China’s demand for energy continues to climb, but the Chinese are increasing taxes on oil and gas to help reduce demand. On the supply side, it was revealed that China has ties to a major shale gas discovery in the UK, and they have launched an attempt to take over a London-listed uranium miner: China eyes shale gas and uranium firms in UK. As Robert’s recent post on carbon emissions showed, fossil fuel usage across the Asia Pacific continues a steadily climb, and China is attempting to lock up as many energy sources as they can. This includes the planned construction of more new nuclear reactors in the next few years than in the rest of the world combined, as well as attempts to secure patents from bankrupt solar firm Evergreen Solar.
The Emergence of Brazil
Robert has frequently touted Brazil as a country ideally positioned for strong economic growth even in a world in which energy supplies are tight (and in 2008 he invested in the Brazilian energy giant Petrobras as a result). This week the New York Times reported on the emerging power of Brazil (and Petrobras): In Brazil, Energy Finds Put Country at a Whole New Power Level:
Petrobras grew at its own impressive pace for decades, mixing progress with setbacks as Brazil struggled with drawn-out dependence on foreign oil. But Petrobras’s huge offshore oil discoveries in recent years now enable its leaders to contend that it could surpass Exxon Mobil — called Standard Oil in Walter Link’s day — as the world’s largest publicly-traded oil company.
Note: This next week Robert will be in Brazil for a firsthand look at how Brazil’s many energy options are reshaping the country’s future. Robert will be speaking at a seminar on sustainable urban development in Brasilia: Seminário Internacional Jornada Brasília +50: Mobilidade Sustentável
This week Robert had an article published in the Christian Science Monitor: Clean energy falls short so far. It is a condensed version of an earlier article, in which Robert wrote that he had strongly considered shorting one of Vinod Khosla’s IPOs because he considered it grossly overvalued. That company happened to be KiOR. Following a downgrade of KiOR last week by one analyst, this week another analyst reported that he also considers the company overvalued:
The author, who did short KiOR, ultimately concludes “the point is that KIOR’s present fair value is less than 10% of the current market valuation.” On Monday an article on R-Squared will take a closer look at KiOR and explain why Robert ultimately decided not to short it. (On the topic of investments, in November Robert will discuss energy investing and due diligence at the annual ASPO Conference in Washington D.C.)

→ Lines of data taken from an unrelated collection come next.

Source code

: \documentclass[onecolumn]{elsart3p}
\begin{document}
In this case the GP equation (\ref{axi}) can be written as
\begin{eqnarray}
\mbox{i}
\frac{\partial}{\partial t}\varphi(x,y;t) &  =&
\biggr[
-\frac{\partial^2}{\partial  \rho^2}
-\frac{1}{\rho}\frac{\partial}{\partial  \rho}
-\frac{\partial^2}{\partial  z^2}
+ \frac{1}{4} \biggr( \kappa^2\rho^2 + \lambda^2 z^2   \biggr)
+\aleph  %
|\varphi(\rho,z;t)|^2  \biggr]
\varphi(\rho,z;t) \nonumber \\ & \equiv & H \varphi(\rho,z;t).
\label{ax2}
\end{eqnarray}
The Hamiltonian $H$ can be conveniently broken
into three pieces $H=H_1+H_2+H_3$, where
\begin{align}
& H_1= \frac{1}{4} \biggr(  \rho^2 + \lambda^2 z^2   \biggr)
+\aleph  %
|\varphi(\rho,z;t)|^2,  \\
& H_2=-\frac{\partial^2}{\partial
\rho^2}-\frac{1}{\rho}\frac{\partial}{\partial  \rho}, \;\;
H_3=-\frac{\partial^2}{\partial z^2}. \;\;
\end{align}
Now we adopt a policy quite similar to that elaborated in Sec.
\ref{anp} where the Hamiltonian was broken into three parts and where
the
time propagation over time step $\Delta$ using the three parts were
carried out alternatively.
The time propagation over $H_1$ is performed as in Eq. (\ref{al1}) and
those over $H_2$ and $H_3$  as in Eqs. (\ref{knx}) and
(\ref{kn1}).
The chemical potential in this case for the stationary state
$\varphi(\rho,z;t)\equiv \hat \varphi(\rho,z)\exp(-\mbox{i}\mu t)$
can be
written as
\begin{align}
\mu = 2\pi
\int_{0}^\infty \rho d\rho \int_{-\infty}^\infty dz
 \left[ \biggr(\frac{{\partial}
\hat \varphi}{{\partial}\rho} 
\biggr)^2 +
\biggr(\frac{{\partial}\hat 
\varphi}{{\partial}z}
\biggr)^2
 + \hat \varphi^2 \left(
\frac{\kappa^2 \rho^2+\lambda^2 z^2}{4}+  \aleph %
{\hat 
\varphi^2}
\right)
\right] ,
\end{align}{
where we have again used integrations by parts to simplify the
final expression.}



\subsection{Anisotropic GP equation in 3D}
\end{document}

Keystone Pipeline, Solyndra (still)
- In contrast to the New York Times editorial opposing the Keystone Pipeline, this week the Washington Post endorsed the pipeline, arguing that “rejecting the pipeline won’t reduce global carbon emissions or the risk of environmentally destructive spills.”
- The bad news about Solyndra continues to trickle in, and will likely continue to be a political liability for President Obama as election season heats up. This week’s news focuses on e-mails that indicate that an Obama administration appointee at the Energy Department pressured White House analysts to sign off on the loan to Solyndra, despite a clear conflict of interest involving the appointee’s wife.